All the President's Men Summary

Lights, camera, action!

On July 17, 1972, five burglars break into the Watergate Hotel. A security guard notices the door open, and he alerts the cops. The cops catch them.

The end. Finish your popcorn and go home, folks.

Oh wait, that's the beginning of the movie? Usually the big heist happens at the end of a film. But we're just getting started.

Bob Woodward, junior reporter, is called by his editor at the Washington Post to truck on down to the courthouse for the arraignment of the crooks. ("We are not crooks!" is not a recommended defense here.) Woodward notices something fishy—the criminals, who are from Miami, already have a local attorney, even though none of them made a phone call. Yeah, something stinks here.

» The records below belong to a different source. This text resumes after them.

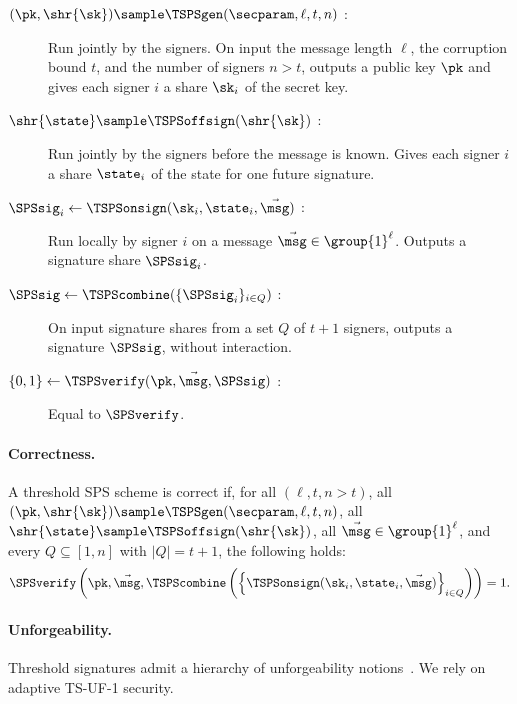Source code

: \begin{description}

  \item[{$(\pk, \shr{\sk}) \sample \TSPSgen(\secparam, \ell, t, n)$ :}] Run
jointly by the signers. On input the message length $\ell$, the corruption bound
$t$, and the number of signers $n > t$, outputs a public key $\pk$ and gives
each signer $i$ a share $\sk_i$ of the secret key.

  \item[{$\shr{\state} \sample \TSPSoffsign(\shr{\sk})$ :}] Run jointly by the
signers before the message is known. Gives each signer $i$ a share $\state_i$ of
the state for one future signature.

  \item[{$\SPSsig_i \leftarrow \TSPSonsign(\sk_i, \state_i, \vec{\msg})$ :}] Run
locally by signer $i$ on a message $\vec{\msg} \in \group{1}^\ell$. Outputs a
signature share $\SPSsig_i$.

  \item[{$\SPSsig \leftarrow \TSPScombine(\{\SPSsig_i\}_{i \in Q})$ :}] On input
signature shares from a set $Q$ of $t+1$ signers, outputs a signature
$\SPSsig$, without interaction.

  \item[$\{0,1\} \leftarrow \TSPSverify(\pk, \vec{\msg}, \SPSsig)$ :] Equal to
$\SPSverify$.

\end{description}

\paragraph{Correctness.} A threshold SPS scheme is correct if, for all $(\ell, t, n > t)$, all $(\pk, \shr{\sk}) \sample
\TSPSgen(\secparam, \ell, t, n)$, all $\shr{\state} \sample
\TSPSoffsign(\shr{\sk})$, all $\vec{\msg} \in \group{1}^\ell$, and every $Q
\subseteq [1,n]$ with $|Q| = t+1$, the following holds:
%
\begin{equation*}
%
  \SPSverify\left(\pk, \vec{\msg}, \TSPScombine\left(\left\{
\TSPSonsign(\sk_i, \state_i, \vec{\msg}) \right\}_{i \in Q}\right)\right) = 1.
%
\end{equation*}

\paragraph{Unforgeability.} Threshold signatures admit a hierarchy of
unforgeability notions~\cite{C:BCKMTZ22}. We rely on adaptive TS-UF-1 security.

Things get even smellier when a fellow reporter finds a note in one of the burglar's notebooks: the name of a White House employee. To us, this seems as easy as a connect-the-dots puzzle made of two dots, but the correlation doesn't definitively indicate a cause. Woodward needs cold, hard proof to publish a story, but no one will talk.

His editor, Harry Rosenfeld, encourages him to keep reporting, and partners him with fellow journo Carl Bernstein. With their powers combined, they don't quite summon Captain Planet, but they do form the unbeatable team "Woodstein."

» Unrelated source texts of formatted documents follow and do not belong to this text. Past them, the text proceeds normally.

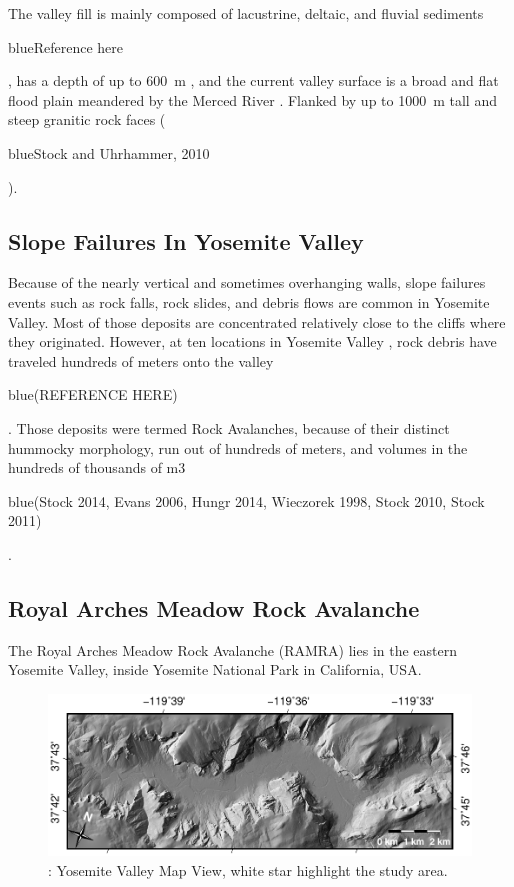 \documentclass[5p]{elsarticle}
\newcommand{\COMON}{\begin{color}{blue}}
\newcommand{\COMOFF}{\end{color}}
\begin{document}
The valley fill is mainly composed of lacustrine, deltaic, and fluvial sediments \COMON Reference here\COMOFF, has a depth of up to \SI{600}{m} \cite{gutenberg1956seismic}, and the current valley surface is a broad and flat flood plain meandered by the Merced River \cite{Wieczorek+1996}. Flanked by up to \SI{1000}{m} tall and steep granitic rock faces (\COMON Stock and Uhrhammer, 2010 \COMOFF).
    
    
    
\subsection{Slope Failures In Yosemite Valley}

Because of  the nearly vertical and sometimes overhanging walls, slope failures events such as rock falls, rock slides, and debris flows are common in Yosemite Valley. Most of those deposits are concentrated relatively close to the cliffs where they originated. However, at ten locations in Yosemite Valley , rock debris have traveled hundreds of meters onto the valley \COMON(REFERENCE HERE)\COMOFF. Those deposits were termed Rock Avalanches, because of their distinct hummocky morphology, run out of hundreds of meters, and volumes in the hundreds of thousands of m3 \COMON(Stock 2014, Evans 2006,  Hungr 2014, Wieczorek 1998, Stock 2010, Stock 2011)\COMOFF. 


\subsection{Royal Arches Meadow Rock Avalanche}\label{sec:introRAMRA}

The Royal Arches Meadow Rock Avalanche (RAMRA) lies in the eastern Yosemite Valley, inside Yosemite National Park in California, USA.


								   \begin{figure}[h]

	\includegraphics[width=\textwidth]{Yosemite.pdf}
		\caption{: Yosemite Valley Map View, white star highlight the study area.  \label{Study_Area}}

								   \end{figure}
\end{document}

The two follow a long and convoluted trail. Along the way, doors are slammed in their faces and phones are hung up on them. Bernstein flirts with a personal assistant to get information, and he tricks a secretary to gain access to an ADA's office. Pretty sneaky, Carl.

Meanwhile, Woodward has an anonymous source who goes only by Deep Throat. Woodward meets him in a shadowy parking garage and Deep Throat gives him a variety of cryptic hints, like "follow the money." But follow it where, Mr. Throat? That's the real question.

This "money" leads Woodward and Bernstein to the Committee to Re-Elect the President. They are aptly nicknamed CREEP, and their task is to secure re-election for that creep Richard Nixon. The reporters learn that they will accomplish this using any means necessary, including blackmail, robbery, and maybe—maybe—even murder.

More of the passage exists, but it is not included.